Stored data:
-*-
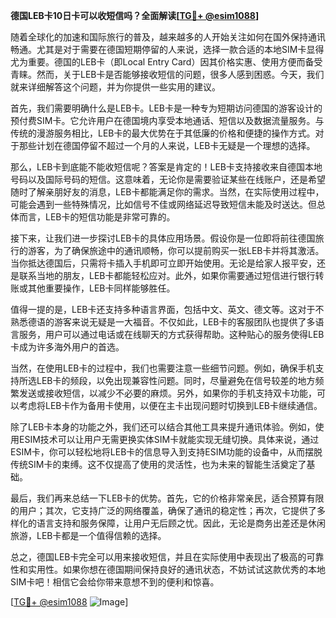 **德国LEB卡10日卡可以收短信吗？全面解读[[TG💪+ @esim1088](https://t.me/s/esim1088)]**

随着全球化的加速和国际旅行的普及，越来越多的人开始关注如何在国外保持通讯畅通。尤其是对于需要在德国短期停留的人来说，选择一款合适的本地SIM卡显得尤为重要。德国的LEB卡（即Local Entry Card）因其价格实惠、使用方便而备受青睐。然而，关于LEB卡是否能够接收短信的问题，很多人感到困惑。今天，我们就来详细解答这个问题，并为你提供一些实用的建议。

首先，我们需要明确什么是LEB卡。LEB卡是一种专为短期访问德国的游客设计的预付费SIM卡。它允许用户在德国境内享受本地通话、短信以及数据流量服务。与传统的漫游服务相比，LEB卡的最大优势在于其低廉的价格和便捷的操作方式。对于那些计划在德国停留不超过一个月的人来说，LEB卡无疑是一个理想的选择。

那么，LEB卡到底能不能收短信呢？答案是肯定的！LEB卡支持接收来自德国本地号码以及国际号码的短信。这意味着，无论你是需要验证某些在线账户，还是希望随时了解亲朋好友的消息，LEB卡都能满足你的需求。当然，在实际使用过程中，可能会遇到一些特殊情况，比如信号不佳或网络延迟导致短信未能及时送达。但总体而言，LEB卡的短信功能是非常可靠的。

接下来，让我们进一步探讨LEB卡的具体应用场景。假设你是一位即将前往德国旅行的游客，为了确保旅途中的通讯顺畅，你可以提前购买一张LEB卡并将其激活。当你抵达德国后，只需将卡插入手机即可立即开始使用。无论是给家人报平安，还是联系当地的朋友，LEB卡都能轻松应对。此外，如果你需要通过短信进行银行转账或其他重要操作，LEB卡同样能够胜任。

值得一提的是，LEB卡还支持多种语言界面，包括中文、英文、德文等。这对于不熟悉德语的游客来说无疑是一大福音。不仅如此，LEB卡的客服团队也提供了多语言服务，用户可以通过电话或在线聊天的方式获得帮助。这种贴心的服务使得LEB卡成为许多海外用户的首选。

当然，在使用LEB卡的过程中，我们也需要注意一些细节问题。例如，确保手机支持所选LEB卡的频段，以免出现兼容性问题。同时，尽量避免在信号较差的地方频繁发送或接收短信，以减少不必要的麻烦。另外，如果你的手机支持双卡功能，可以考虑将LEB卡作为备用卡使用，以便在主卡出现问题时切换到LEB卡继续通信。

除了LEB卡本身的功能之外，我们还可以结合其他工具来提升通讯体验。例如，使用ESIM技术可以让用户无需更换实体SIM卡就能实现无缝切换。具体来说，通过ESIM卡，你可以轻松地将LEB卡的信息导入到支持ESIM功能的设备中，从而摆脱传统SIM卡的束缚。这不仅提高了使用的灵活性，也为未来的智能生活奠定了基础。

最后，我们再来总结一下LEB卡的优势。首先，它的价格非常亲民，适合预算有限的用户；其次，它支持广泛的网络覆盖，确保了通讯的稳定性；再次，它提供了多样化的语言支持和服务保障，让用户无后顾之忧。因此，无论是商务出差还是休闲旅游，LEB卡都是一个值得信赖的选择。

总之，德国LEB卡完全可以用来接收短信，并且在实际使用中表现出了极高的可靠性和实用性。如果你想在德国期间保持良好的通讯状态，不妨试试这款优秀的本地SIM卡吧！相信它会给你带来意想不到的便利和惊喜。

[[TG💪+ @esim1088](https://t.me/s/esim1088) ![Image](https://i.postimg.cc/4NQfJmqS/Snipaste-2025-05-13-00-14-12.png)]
-*-
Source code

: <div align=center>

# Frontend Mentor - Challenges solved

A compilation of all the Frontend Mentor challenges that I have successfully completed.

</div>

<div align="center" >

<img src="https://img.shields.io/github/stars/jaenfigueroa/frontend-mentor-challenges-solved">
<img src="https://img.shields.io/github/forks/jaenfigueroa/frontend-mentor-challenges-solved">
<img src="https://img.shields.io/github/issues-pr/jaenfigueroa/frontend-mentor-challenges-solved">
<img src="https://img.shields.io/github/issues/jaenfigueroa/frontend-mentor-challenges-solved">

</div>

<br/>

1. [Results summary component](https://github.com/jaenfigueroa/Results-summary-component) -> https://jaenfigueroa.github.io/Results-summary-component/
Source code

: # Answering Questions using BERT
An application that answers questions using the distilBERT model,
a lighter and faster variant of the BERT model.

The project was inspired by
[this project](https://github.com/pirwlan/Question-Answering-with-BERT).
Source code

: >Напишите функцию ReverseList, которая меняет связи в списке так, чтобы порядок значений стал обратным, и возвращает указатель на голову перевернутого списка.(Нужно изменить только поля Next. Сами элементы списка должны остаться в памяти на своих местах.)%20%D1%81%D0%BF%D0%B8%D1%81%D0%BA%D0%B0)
-*-
▶ _WORK INSTRUCTIONS_: Only a number is expected: how many lines of the data include the string "issues".

▶ _RESULT FOR THIS TASK_: 2